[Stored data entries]
/---

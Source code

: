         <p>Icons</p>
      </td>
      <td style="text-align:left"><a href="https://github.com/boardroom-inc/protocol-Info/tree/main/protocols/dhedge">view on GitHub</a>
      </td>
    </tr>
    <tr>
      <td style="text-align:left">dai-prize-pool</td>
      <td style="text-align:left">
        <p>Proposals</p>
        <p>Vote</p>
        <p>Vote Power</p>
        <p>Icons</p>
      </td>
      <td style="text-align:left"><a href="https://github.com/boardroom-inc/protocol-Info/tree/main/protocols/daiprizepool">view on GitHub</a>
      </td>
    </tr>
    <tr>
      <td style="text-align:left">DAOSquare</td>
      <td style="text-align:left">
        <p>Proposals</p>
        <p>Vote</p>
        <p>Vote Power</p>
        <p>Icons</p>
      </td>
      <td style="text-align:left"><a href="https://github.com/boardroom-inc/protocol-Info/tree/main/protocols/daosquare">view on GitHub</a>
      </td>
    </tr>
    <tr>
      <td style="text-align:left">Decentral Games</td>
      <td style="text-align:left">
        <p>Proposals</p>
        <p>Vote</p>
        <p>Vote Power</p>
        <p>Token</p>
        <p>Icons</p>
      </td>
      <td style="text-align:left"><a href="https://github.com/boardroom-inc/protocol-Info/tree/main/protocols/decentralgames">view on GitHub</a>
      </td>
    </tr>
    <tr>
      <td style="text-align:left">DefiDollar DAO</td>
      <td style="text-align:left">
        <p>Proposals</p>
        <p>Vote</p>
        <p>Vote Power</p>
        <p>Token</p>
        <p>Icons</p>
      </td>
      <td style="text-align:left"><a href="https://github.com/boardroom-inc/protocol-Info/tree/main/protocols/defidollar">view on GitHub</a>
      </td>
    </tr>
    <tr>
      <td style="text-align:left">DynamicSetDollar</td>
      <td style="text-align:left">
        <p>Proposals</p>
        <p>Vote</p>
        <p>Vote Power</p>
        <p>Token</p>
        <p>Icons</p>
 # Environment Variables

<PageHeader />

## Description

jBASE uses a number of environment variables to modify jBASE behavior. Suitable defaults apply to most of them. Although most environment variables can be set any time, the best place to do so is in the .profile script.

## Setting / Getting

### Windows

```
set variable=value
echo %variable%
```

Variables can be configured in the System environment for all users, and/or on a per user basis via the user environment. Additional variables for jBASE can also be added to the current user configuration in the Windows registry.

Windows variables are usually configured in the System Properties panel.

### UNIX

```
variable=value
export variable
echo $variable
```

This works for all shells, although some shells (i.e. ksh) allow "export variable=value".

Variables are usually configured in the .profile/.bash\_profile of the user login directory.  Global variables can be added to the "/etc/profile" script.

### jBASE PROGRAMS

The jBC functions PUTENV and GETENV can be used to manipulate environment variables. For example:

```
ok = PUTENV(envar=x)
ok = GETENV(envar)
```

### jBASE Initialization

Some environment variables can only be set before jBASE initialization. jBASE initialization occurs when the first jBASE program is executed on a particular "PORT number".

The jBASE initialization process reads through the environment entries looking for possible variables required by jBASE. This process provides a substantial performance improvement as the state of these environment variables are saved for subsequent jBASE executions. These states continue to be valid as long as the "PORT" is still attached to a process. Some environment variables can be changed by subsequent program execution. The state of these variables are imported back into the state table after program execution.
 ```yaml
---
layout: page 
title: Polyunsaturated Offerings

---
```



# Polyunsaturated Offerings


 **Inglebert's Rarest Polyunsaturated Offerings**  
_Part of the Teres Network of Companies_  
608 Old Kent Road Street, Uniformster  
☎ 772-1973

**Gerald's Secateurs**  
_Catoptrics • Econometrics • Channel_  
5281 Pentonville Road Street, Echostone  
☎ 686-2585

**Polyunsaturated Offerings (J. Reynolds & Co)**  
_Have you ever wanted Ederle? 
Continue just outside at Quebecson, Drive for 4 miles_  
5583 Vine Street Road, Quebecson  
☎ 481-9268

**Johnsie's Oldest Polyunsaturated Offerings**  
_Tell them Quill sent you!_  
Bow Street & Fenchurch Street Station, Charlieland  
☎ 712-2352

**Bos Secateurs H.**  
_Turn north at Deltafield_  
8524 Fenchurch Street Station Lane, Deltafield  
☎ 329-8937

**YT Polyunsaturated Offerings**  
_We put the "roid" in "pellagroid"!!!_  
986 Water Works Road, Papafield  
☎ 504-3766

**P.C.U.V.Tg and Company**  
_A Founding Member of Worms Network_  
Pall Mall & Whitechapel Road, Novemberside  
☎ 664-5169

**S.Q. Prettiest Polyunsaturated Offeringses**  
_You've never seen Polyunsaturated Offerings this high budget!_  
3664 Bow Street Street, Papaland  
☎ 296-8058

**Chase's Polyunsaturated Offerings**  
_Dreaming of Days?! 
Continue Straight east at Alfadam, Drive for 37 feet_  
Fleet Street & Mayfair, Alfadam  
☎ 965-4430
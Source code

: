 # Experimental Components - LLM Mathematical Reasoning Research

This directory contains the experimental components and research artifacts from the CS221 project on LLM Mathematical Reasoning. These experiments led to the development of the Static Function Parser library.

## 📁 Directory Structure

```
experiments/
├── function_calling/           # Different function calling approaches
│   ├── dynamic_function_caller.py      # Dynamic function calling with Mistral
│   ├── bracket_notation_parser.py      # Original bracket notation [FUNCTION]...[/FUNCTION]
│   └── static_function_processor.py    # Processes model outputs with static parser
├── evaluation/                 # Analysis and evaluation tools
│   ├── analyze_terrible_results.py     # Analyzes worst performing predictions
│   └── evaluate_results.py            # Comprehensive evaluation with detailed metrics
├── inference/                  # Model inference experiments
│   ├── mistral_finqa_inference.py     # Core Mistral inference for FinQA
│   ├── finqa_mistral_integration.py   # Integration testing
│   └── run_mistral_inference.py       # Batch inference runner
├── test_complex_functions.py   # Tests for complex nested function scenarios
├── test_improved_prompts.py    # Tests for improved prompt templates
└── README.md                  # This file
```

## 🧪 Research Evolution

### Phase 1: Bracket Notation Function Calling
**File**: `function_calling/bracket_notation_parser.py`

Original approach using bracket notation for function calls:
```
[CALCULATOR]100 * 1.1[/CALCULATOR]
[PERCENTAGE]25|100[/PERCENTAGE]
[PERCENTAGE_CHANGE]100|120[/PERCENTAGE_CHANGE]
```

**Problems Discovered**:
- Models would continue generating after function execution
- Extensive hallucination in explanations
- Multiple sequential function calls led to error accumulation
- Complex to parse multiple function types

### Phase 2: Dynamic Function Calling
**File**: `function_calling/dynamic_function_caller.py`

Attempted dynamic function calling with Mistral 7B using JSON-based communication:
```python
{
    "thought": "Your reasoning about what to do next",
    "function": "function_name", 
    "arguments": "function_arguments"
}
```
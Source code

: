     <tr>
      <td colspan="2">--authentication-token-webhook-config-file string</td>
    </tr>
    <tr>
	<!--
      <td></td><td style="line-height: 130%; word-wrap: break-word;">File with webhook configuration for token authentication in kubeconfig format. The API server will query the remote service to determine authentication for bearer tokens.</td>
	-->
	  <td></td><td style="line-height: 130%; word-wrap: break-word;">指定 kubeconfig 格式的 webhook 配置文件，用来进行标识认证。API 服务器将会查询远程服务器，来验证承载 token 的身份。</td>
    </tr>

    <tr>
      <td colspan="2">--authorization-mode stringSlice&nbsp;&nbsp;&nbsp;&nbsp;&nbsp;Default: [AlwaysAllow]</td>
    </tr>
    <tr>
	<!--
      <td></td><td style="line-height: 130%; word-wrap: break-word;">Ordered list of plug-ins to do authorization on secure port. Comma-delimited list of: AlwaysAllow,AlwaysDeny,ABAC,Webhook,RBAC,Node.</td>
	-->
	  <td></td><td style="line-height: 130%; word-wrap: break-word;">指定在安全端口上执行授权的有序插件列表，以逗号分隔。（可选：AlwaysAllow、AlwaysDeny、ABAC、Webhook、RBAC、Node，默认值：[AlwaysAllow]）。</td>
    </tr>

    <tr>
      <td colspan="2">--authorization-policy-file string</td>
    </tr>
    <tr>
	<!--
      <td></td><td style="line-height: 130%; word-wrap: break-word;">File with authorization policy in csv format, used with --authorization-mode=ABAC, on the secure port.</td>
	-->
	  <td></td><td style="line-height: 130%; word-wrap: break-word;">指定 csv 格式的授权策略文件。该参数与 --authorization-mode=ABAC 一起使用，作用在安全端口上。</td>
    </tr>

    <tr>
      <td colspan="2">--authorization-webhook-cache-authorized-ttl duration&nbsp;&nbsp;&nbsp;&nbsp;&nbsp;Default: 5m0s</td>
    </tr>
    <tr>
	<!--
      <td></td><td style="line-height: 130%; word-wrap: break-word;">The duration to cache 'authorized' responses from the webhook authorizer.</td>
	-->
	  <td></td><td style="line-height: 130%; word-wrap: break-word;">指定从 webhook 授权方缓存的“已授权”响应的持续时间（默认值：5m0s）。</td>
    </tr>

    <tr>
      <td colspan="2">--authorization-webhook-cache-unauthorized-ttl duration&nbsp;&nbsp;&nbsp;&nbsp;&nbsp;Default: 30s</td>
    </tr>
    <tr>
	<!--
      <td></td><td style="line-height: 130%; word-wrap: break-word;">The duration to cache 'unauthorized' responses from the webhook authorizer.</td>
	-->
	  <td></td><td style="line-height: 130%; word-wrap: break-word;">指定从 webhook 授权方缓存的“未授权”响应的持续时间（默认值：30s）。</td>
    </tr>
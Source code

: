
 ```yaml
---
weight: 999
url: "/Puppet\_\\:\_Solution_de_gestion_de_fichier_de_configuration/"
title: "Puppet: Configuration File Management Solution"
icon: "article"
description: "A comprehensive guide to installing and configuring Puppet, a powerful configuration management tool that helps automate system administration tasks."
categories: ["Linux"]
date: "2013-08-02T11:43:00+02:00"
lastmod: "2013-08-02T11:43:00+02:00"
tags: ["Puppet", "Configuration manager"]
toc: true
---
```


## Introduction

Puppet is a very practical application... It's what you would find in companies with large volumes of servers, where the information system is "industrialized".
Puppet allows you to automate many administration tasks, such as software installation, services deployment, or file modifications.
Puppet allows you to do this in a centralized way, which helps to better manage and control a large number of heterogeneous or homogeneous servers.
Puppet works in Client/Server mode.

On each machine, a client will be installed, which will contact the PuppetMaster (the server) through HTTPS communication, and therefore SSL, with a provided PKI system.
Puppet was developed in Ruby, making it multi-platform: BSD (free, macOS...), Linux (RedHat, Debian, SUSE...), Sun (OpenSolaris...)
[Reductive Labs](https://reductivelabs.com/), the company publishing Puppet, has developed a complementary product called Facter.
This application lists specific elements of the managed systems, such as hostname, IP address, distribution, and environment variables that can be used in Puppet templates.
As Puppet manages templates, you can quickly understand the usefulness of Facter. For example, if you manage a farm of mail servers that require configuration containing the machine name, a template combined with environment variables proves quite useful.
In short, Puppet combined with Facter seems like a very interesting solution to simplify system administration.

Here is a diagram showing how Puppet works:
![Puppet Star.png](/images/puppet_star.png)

\---

Lines that include the word "allows" are to be extracted from the data above.

Puppet allows you to automate many administration tasks, such as software installation, services deployment, or file modifications.
Puppet allows you to do this in a centralized way, which helps to better manage and control a large number of heterogeneous or homogeneous servers.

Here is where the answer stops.